======== Input for this task
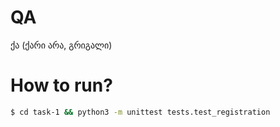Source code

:# QA
ქა (ქარი არა, გრიგალი)


# How to run?
```bash
$ cd task-1 && python3 -m unittest tests.test_registration
```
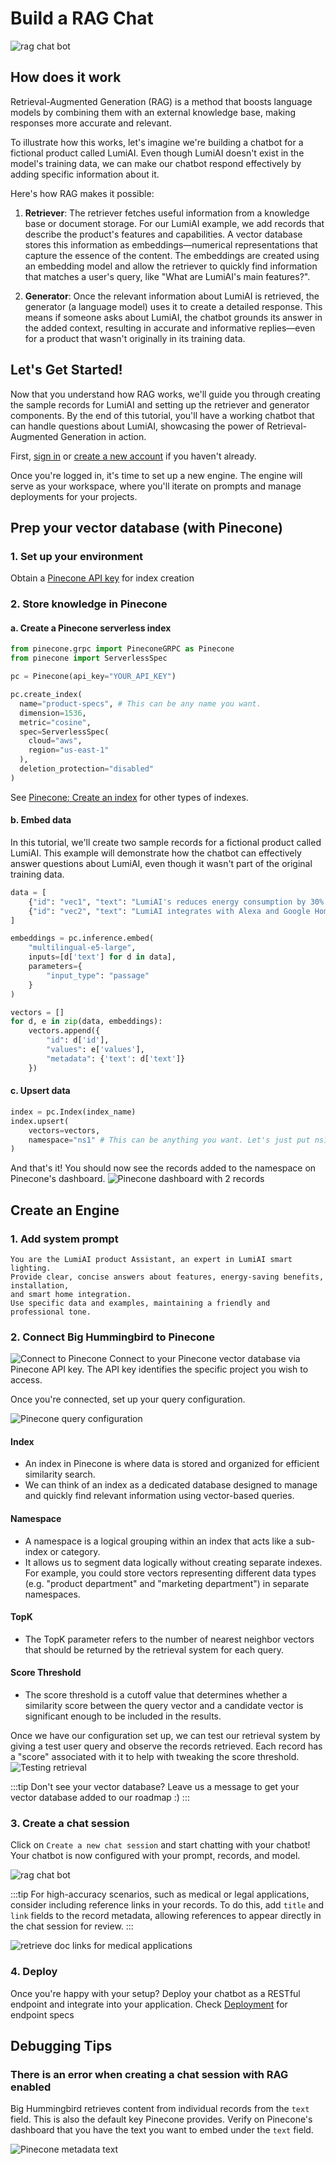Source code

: # Build a RAG Chat

![rag chat bot](../../static/img/get_started/rag_chat/rag_chat_bot.png)

## How does it work
Retrieval-Augmented Generation (RAG) is a method that boosts language models by combining them with an external knowledge base, making responses more accurate and relevant. 

To illustrate how this works, let's imagine we're building a chatbot for a fictional product called LumiAI. Even though LumiAI doesn't exist in the model's training data, we can make our chatbot respond effectively by adding specific information about it.

Here's how RAG makes it possible:
1. **Retriever**: The retriever fetches useful information from a knowledge base or document storage. For our LumiAI example, we add records that describe the product's features and capabilities. A vector database stores this information as embeddings—numerical representations that capture the essence of the content. The embeddings are created using an embedding model and allow the retriever to quickly find information that matches a user's query, like "What are LumiAI's main features?".

2. **Generator**: Once the relevant information about LumiAI is retrieved, the generator (a language model) uses it to create a detailed response. This means if someone asks about LumiAI, the chatbot grounds its answer in the added context, resulting in accurate and informative replies—even for a product that wasn't originally in its training data. 



## Let's Get Started!
Now that you understand how RAG works, we'll guide you through creating the sample records for LumiAI and setting up the retriever and generator components. By the end of this tutorial, you'll have a working chatbot that can handle questions about LumiAI, showcasing the power of Retrieval-Augmented Generation in action.

First, [sign in](https://www.bighummingbird.com) or [create a new account](https://www.bighummingbird.com) if you haven't already.

Once you're logged in, it's time to set up a new engine. The engine will serve as your workspace, where you'll iterate on prompts and manage deployments for your projects.

## Prep your vector database (with Pinecone)
### 1. Set up your environment

Obtain a [Pinecone API key](https://docs.pinecone.io/guides/get-started/quickstart) for index creation

### 2. Store knowledge in Pinecone
#### a. Create a Pinecone serverless index
```python
from pinecone.grpc import PineconeGRPC as Pinecone
from pinecone import ServerlessSpec

pc = Pinecone(api_key="YOUR_API_KEY")

pc.create_index(
  name="product-specs", # This can be any name you want.
  dimension=1536,
  metric="cosine",
  spec=ServerlessSpec(
    cloud="aws",
    region="us-east-1"
  ),
  deletion_protection="disabled"
) 
```
See [Pinecone: Create an index](https://docs.pinecone.io/guides/indexes/create-an-index#create-a-serverless-index) for other types of indexes.

#### b. Embed data
In this tutorial, we'll create two sample records for a fictional product called LumiAI. This example will demonstrate how the chatbot can effectively answer questions about LumiAI, even though it wasn't part of the original training data. 

```python
data = [
    {"id": "vec1", "text": "LumiAI's reduces energy consumption by 30% using motion sensors to turn off lights in empty rooms and adjusts brightness based on ambient light, maintaining optimal illumination at 300 lux."},
    {"id": "vec2", "text": "LumiAI integrates with Alexa and Google Home, offering scheduling, voice control, and preset modes (e.g., 'Relx' dims lights to 40%, 'Focus' increases to 80%). Users can adjust remotely via the app."},
]

embeddings = pc.inference.embed(
    "multilingual-e5-large",
    inputs=[d['text'] for d in data],
    parameters={
        "input_type": "passage"
    }
)

vectors = []
for d, e in zip(data, embeddings):
    vectors.append({
        "id": d['id'],
        "values": e['values'],
        "metadata": {'text': d['text']}
    })
```
#### c. Upsert data
```python
index = pc.Index(index_name)
index.upsert(
    vectors=vectors,
    namespace="ns1" # This can be anything you want. Let's just put ns1 short for namespace1 for now.
)
```
And that's it! You should now see the records added to the namespace on Pinecone's dashboard. 
![Pinecone dashboard with 2 records](../../static/img/get_started/rag_chat/pinecone_dashboard.png)

## Create an Engine
### 1. Add system prompt

```text
You are the LumiAI product Assistant, an expert in LumiAI smart lighting. 
Provide clear, concise answers about features, energy-saving benefits, installation, 
and smart home integration. 
Use specific data and examples, maintaining a friendly and professional tone.
```
### 2. Connect Big Hummingbird to Pinecone
![Connect to Pinecone](../../static/img/get_started/rag_chat/connect_pinecone_api_key.png)
Connect to your Pinecone vector database via Pinecone API key. The API key identifies the specific project you wish to access.

Once you're connected, set up your query configuration. 

![Pinecone query configuration](../../static/img/get_started/rag_chat/configure-pinecone-query.png)

#### Index
- An index in Pinecone is where data is stored and organized for efficient similarity search.
- We can think of an index as a dedicated database designed to manage and quickly find relevant information using vector-based queries. 

#### Namespace
- A namespace is a logical grouping within an index that acts like a sub-index or category.
- It allows us to segment data logically without creating separate indexes. For example, you could store vectors representing different data types (e.g. "product department" and "marketing department") in separate namespaces.

#### TopK
- The TopK parameter refers to the number of nearest neighbor vectors that should be returned by the retrieval system for each query.

#### Score Threshold
- The score threshold is a cutoff value that determines whether a similarity score between the query vector and a candidate vector is significant enough to be included in the results.

Once we have our configuration set up, we can test our retrieval system by giving a test user query and observe the records retrieved. Each record has a "score" associated with it to help with tweaking the score threshold. 
![Testing retrieval](../../static/img/get_started/rag_chat/test-rag.png)

:::tip
Don't see your vector database? Leave us a message to get your vector database added to our roadmap :)
:::

### 3. Create a chat session
Click on `Create a new chat session` and start chatting with your chatbot! Your chatbot is now configured with your prompt, records, and model. 

![rag chat bot](../../static/img/get_started/rag_chat/rag_chat_bot.png)

:::tip
For high-accuracy scenarios, such as medical or legal applications, consider including reference links in your records. To do this, add `title` and `link` fields to the record metadata, allowing references to appear directly in the chat session for review. 
:::

![retrieve doc links for medical applications](../../static/img/get_started/rag_chat/chat-retrieves-docs.png)


### 4. Deploy

Once you're happy with your setup? Deploy your chatbot as a RESTful endpoint and integrate into your application. 
Check [Deployment](../deployment/intro.md) for endpoint specs


## Debugging Tips

### There is an error when creating a chat session with RAG enabled
Big Hummingbird retrieves content from individual records from the `text` field. This is also the default key Pinecone provides. Verify on Pinecone's dashboard that you have the text you want to embed under the `text` field.


![Pinecone metadata text](../../static/img/get_started/rag_chat/pinecone_metadata_text.png)
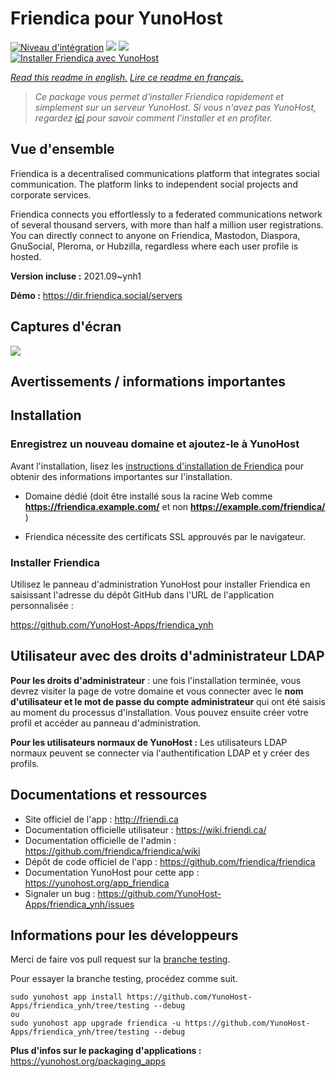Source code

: # Friendica pour YunoHost

[![Niveau d'intégration](https://dash.yunohost.org/integration/friendica.svg)](https://dash.yunohost.org/appci/app/friendica) ![](https://ci-apps.yunohost.org/ci/badges/friendica.status.svg) ![](https://ci-apps.yunohost.org/ci/badges/friendica.maintain.svg)  
[![Installer Friendica avec YunoHost](https://install-app.yunohost.org/install-with-yunohost.svg)](https://install-app.yunohost.org/?app=friendica)

*[Read this readme in english.](./README.md)*
*[Lire ce readme en français.](./README_fr.md)*

> *Ce package vous permet d'installer Friendica rapidement et simplement sur un serveur YunoHost.
Si vous n'avez pas YunoHost, regardez [ici](https://yunohost.org/#/install) pour savoir comment l'installer et en profiter.*

## Vue d'ensemble

Friendica is a decentralised communications platform that integrates social communication. The platform links to independent social projects and corporate services.

Friendica connects you effortlessly to a federated communications network of several thousand servers, with more than half a million user registrations. You can directly connect to anyone on Friendica, Mastodon, Diaspora, GnuSocial, Pleroma, or Hubzilla, regardless where each user profile is hosted.

**Version incluse :** 2021.09~ynh1

**Démo :** https://dir.friendica.social/servers

## Captures d'écran

![](./doc/screenshots/friendica-vier-profile.png)

## Avertissements / informations importantes

## Installation

### Enregistrez un nouveau domaine et ajoutez-le à YunoHost

Avant l'installation, lisez les [instructions d'installation de Friendica](https://github.com/friendica/friendica/blob/develop/doc/Install.md) pour obtenir des informations importantes sur l'installation.

- Domaine dédié (doit être installé sous la racine Web comme **https://friendica.example.com/** et non **https://example.com/friendica/** )

- Friendica nécessite des certificats SSL approuvés par le navigateur.

### Installer Friendica
Utilisez le panneau d'administration YunoHost pour installer Friendica en saisissant l'adresse du dépôt GitHub dans l'URL de l'application personnalisée :

https://github.com/YunoHost-Apps/friendica_ynh

## Utilisateur avec des droits d'administrateur LDAP
**Pour les droits d'administrateur** : une fois l'installation terminée, vous devrez visiter la page de votre domaine et vous connecter avec le **nom d'utilisateur et le mot de passe du compte administrateur** qui ont été saisis au moment du processus d'installation. Vous pouvez ensuite créer votre profil et accéder au panneau d'administration.

 **Pour les utilisateurs normaux de YunoHost :** Les utilisateurs LDAP normaux peuvent se connecter via l'authentification LDAP et y créer des profils. 

## Documentations et ressources

* Site officiel de l'app : http://friendi.ca
* Documentation officielle utilisateur : https://wiki.friendi.ca/
* Documentation officielle de l'admin : https://github.com/friendica/friendica/wiki
* Dépôt de code officiel de l'app : https://github.com/friendica/friendica
* Documentation YunoHost pour cette app : https://yunohost.org/app_friendica
* Signaler un bug : https://github.com/YunoHost-Apps/friendica_ynh/issues

## Informations pour les développeurs

Merci de faire vos pull request sur la [branche testing](https://github.com/YunoHost-Apps/friendica_ynh/tree/testing).

Pour essayer la branche testing, procédez comme suit.
```
sudo yunohost app install https://github.com/YunoHost-Apps/friendica_ynh/tree/testing --debug
ou
sudo yunohost app upgrade friendica -u https://github.com/YunoHost-Apps/friendica_ynh/tree/testing --debug
```

**Plus d'infos sur le packaging d'applications :** https://yunohost.org/packaging_apps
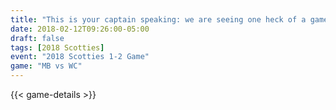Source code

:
 ```yaml
---
title: "This is your captain speaking: we are seeing one heck of a game!"
date: 2018-02-12T09:26:00-05:00
draft: false
tags: [2018 Scotties]
event: "2018 Scotties 1-2 Game"
game: "MB vs WC"
---
```

{{< game-details >}}
<!--more-->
================
What is required.
Look through the entries and return each line that has the word "from" in it.

Solution to this exercise.
1. **Retriever**: The retriever fetches useful information from a knowledge base or document storage. For our LumiAI example, we add records that describe the product's features and capabilities. A vector database stores this information as embeddings—numerical representations that capture the essence of the content. The embeddings are created using an embedding model and allow the retriever to quickly find information that matches a user's query, like "What are LumiAI's main features?".
from pinecone.grpc import PineconeGRPC as Pinecone
from pinecone import ServerlessSpec
Big Hummingbird retrieves content from individual records from the `text` field. This is also the default key Pinecone provides. Verify on Pinecone's dashboard that you have the text you want to embed under the `text` field.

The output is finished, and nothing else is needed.